Plymouth Rock

With Plymouth just a hop, skip and jump away from Salem, we had to stop by and take a peek at that famous rock. Raymond was quick to remind that the whole story of Plymouth Rock is probably a myth, but whatever. It’s a symbol of the origins of our country and I wanted to see it.

It was a pretty big letdown though.

The rock is housed in a monument and visitors look down through a grate as the rock is washed by the tide. The monument itself is fine, but sadly the beach within the grate was horrifying. It was full of cigarette butts and trash – including a pair of boxer shorts! I mean, really? I took photos, but I won’t post them. Even the postcards of the rock had cigarette butts in the photo. I was disgusted.

Fortunately, Plimoth Plantation was more of a success. Plimoth Plantation is a Smithsonian Institute affiliate program with recreations of a 17th century Wampanoag homesite and English village. Add to that a lovely waterfront lunch and yet another rocky beach to explore, and our day in Plymouth can be called a success.


2 responses to “Plymouth Rock

  1. Wow. How could Americans let Plymoth Rock get like that?
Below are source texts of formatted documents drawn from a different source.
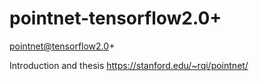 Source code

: # pointnet-tensorflow2.0+

pointnet@tensorflow2.0+

Introduction and thesis
https://stanford.edu/~rqi/pointnet/

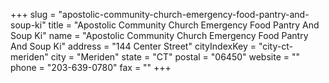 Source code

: +++
slug = "apostolic-community-church-emergency-food-pantry-and-soup-ki"
title = "Apostolic Community Church Emergency Food Pantry And Soup Ki"
name = "Apostolic Community Church Emergency Food Pantry And Soup Ki"
address = "144 Center Street"
cityIndexKey = "city-ct-meriden"
city = "Meriden"
state = "CT"
postal = "06450"
website = ""
phone = "203-639-0780"
fax = ""
+++
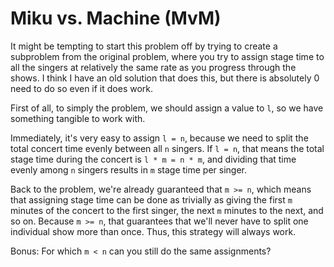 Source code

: # Miku vs. Machine (MvM)

It might be tempting to start this problem off by trying to create a subproblem from the original problem, where you try to assign stage time to all the singers at relatively the same rate as you progress through the shows. I think I have an old solution that does this, but there is absolutely 0 need to do so even if it does work.

First of all, to simply the problem, we should assign a value to `l`, so we have something tangible to work with.

Immediately, it's very easy to assign `l = n`, because we need to split the total concert time evenly between all `n` singers. If `l = n`, that means the total stage time during the concert is `l * m = n * m`, and dividing that time evenly among `n` singers results in `m` stage time per singer.

Back to the problem, we're already guaranteed that `m >= n`, which means that assigning stage time can be done as trivially as giving the first `m` minutes of the concert to the first singer, the next `m` minutes to the next, and so on. Because `m >= n`, that guarantees that we'll never have to split one individual show more than once. Thus, this strategy will always work.

Bonus: For which `m < n` can you still do the same assignments?
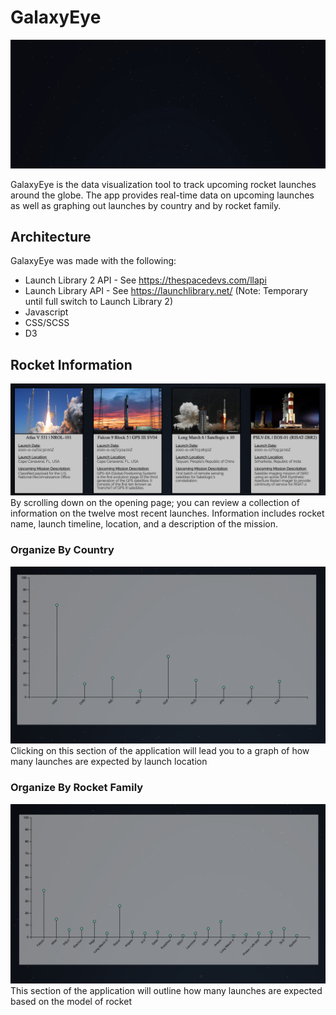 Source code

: # GalaxyEye
![Splash Page](./readme_images/GalaxyEye-readme-title.gif)

GalaxyEye is the data visualization tool to track upcoming rocket launches around the globe. The app provides real-time data on upcoming launches as well as graphing out launches by country and by rocket family.

## Architecture
GalaxyEye was made with the following:
* Launch Library 2 API - See https://thespacedevs.com/llapi 
* Launch Library API - See https://launchlibrary.net/ (Note: Temporary until full switch to Launch Library 2)
* Javascript
* CSS/SCSS
* D3

 ## Rocket Information
![Splash Page Part 2](./readme_images/galaxyEye-cards.png)
By scrolling down on the opening page; you can review a collection of information on the twelve most recent launches. Information includes rocket name, launch timeline, location, and a description of the mission.


### Organize By Country
![Country Home](./readme_images/rocket-country-photo.png)
Clicking on this section of the application will lead you to a graph of how many launches are expected by launch location

### Organize By Rocket Family
![Rocket Home](./readme_images/rocket-family-photo.png)
This section of the application will outline how many launches are expected based on the model of rocket


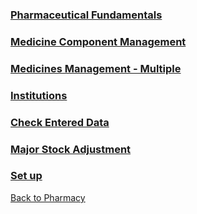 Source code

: 
### [Pharmaceutical Fundamentals](https://github.com/hmislk/hmis/wiki/Pharmaceutical-Fundamentals)

### [Medicine Component Management](https://github.com/hmislk/hmis/wiki/Medicines)

### [Medicines Management - Multiple](https://github.com/hmislk/hmis/wiki/Medicines-Management-%E2%80%90-Multiple)

### [Institutions](https://github.com/hmislk/hmis/wiki/Institutions)

### [Check Entered Data](https://github.com/hmislk/hmis/wiki/Check-Entered-Data)

### [Major Stock Adjustment](https://github.com/hmislk/hmis/wiki/Major-Stock-Adjusstment)

### [Set up](https://github.com/hmislk/hmis/wiki/Set-up)



[Back to Pharmacy](https://github.com/hmislk/hmis/wiki/Pharmacy)

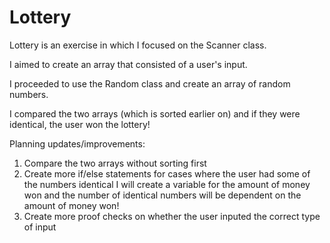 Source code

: # Lottery

Lottery is an exercise in which I focused on the Scanner class.

I aimed to create an array that consisted of a user's input.

I proceeded to use the Random class and create an array of random numbers.

I compared the two arrays (which is sorted earlier on) and if they were identical, the user won the lottery!


Planning updates/improvements:

1. Compare the two arrays without sorting first
2. Create more if/else statements for cases where the user had some of the numbers identical
      I will create a variable for the amount of money won and the number of identical numbers will be dependent on the amount of money won!
3. Create more proof checks on whether the user inputed the correct type of input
Seriously. How embarassing for a national symbol. Love the tatoo on the Native American guy– did it say “Mom” or have something totally out of context on it?

    • Jennifer, I’m right there with you about the rock. I was totally disappointed.

      The Wampanoag interpreters were all actual Wampanoag Indians, but unlike the English interpreters they presented themselves as modern day people, so really I hardly noticed the tattoo at the time!